Es un poco lo que sucede cuando andando por la calle nos damos cuenta de que un espejo refleja nuestra figura. Se trata de una visión lateral, no del todo definida, y por eso resulta inesperada y siniestramente extraña. De pronto, alguien camina a nuestro lado imitando nuestros movimientos, pero también parece llevar nuestra ropa, calzar nuestros mismos zapatos, usar nuestros anteojos y tener nuestro mismo corte de pelo. Tantas coincidencias nos hacen abandonar la visión lateral y centrarnos en este sujeto: y somos nosotros.
Pero menos raro que la heautoscopía –cuyas motivaciones psicológicas todavía nadie se detuvo a considerar seriamente– es el hecho de verse en el espejo o retratado en una pintura o en una fotografía. En esos casos, nuestra identidad parece perfectamente igual a la original, aunque invertida. Es menos raro de lo que tendemos a creer el hecho de que, al vernos retratados en una fotografía, en un primer momento nos preguntemos quién es el de la foto, aunque no nos atrevamos a formular esa pregunta en voz alta, porque algo nos dice que esa persona es conocida, se parece a alguien cercano, a alguien que conocemos bien. Para no hablar de los espejos, esas ventanas al mundo de los espíritus. La imagen que se refleja en ellos se identifica a menudo con el alma de la persona; de ahí que los vampiros, cuerpos sin alma, no se reflejen en ellos. En una época, cuando un moribundo estaba a punto de dejar este mundo, era común que se cubrieran los espejos por temor a que el alma del agonizante quedara encerrada en ellos.

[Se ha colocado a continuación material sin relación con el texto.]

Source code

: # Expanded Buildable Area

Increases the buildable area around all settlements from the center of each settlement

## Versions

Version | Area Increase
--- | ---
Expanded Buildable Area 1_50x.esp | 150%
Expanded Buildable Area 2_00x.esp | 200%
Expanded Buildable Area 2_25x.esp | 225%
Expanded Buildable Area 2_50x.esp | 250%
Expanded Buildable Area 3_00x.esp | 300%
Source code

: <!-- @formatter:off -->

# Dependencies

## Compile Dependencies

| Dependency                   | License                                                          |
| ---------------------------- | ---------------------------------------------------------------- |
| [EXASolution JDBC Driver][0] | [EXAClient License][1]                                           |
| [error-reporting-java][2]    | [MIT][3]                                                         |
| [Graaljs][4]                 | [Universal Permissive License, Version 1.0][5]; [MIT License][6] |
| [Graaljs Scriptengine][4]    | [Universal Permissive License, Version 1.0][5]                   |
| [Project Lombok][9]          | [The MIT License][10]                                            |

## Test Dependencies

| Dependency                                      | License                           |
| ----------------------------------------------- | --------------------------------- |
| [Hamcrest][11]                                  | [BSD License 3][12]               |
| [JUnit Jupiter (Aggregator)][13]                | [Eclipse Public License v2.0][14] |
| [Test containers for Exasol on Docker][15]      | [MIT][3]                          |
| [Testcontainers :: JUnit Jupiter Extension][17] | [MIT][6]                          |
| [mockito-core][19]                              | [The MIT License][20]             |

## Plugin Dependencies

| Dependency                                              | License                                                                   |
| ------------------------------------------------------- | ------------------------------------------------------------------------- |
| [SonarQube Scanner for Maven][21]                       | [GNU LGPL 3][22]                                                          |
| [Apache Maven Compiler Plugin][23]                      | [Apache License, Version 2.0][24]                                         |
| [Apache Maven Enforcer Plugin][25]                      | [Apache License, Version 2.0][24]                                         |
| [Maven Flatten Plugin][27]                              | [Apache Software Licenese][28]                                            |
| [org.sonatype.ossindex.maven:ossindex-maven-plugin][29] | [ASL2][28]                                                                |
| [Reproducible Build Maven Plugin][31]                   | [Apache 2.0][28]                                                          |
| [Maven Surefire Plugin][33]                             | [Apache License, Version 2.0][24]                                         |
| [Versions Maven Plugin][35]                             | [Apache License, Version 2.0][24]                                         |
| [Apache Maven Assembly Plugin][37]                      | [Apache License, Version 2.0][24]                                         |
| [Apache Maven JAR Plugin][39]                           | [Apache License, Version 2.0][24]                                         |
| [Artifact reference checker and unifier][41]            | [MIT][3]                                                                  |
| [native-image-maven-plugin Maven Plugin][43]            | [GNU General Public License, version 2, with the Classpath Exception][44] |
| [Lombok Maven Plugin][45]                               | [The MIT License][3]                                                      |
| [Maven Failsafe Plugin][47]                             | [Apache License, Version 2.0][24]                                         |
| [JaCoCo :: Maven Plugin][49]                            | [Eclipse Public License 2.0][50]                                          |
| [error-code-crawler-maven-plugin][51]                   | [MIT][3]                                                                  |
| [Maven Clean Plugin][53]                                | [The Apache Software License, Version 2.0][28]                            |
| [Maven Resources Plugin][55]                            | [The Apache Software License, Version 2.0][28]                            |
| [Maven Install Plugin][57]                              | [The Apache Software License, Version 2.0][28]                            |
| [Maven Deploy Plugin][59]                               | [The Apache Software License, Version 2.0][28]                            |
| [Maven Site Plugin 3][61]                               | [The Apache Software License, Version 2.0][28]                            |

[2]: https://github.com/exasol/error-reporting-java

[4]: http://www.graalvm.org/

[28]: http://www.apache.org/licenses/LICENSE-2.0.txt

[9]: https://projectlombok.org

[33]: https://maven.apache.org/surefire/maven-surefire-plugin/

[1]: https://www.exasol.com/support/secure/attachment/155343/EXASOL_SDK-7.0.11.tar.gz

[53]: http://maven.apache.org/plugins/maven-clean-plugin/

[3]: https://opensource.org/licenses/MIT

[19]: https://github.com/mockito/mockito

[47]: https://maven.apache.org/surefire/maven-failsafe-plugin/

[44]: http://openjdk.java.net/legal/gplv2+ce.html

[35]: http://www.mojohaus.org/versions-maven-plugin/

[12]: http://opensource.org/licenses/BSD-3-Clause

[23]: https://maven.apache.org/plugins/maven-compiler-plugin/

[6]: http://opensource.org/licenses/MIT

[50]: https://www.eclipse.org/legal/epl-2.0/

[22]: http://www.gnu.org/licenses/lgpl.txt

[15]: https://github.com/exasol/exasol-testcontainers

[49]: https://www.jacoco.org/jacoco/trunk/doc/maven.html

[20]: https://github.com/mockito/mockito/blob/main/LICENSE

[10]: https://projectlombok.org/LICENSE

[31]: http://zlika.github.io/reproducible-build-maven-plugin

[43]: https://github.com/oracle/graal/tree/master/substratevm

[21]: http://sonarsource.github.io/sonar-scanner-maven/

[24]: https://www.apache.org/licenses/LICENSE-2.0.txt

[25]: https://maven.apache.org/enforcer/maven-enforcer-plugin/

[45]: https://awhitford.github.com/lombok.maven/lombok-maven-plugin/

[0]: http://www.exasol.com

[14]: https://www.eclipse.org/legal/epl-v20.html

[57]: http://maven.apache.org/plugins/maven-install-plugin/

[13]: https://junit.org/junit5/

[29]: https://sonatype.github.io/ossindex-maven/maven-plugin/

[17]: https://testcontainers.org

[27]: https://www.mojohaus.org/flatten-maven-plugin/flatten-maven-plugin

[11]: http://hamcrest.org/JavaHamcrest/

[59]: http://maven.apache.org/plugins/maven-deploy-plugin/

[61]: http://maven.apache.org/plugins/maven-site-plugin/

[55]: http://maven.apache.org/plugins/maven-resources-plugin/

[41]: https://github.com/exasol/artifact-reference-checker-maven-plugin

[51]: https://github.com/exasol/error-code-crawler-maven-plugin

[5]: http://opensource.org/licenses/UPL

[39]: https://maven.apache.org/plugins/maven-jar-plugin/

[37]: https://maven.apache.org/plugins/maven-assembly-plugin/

Volviendo a Goethe, la imagen que el poeta vio durante aquel paseo a caballo por los alrededores de Frankfurt, ¿correspondía a la que él conocía de sí a través del espejo, o en cambio era aquella que efectivamente habría visto si se hubiese encontrado consigo mismo andando a caballo por los alrededores de Frankfurt?
Hay un único modo de verse tal como somos en realidad y como aparecemos ante el prójimo: la heautoscopía, el encuentro frente a frente con nuestro doble.
Pero a lo mejor, para experimentar algo así hace falta ser Goethe y saber andar a caballo.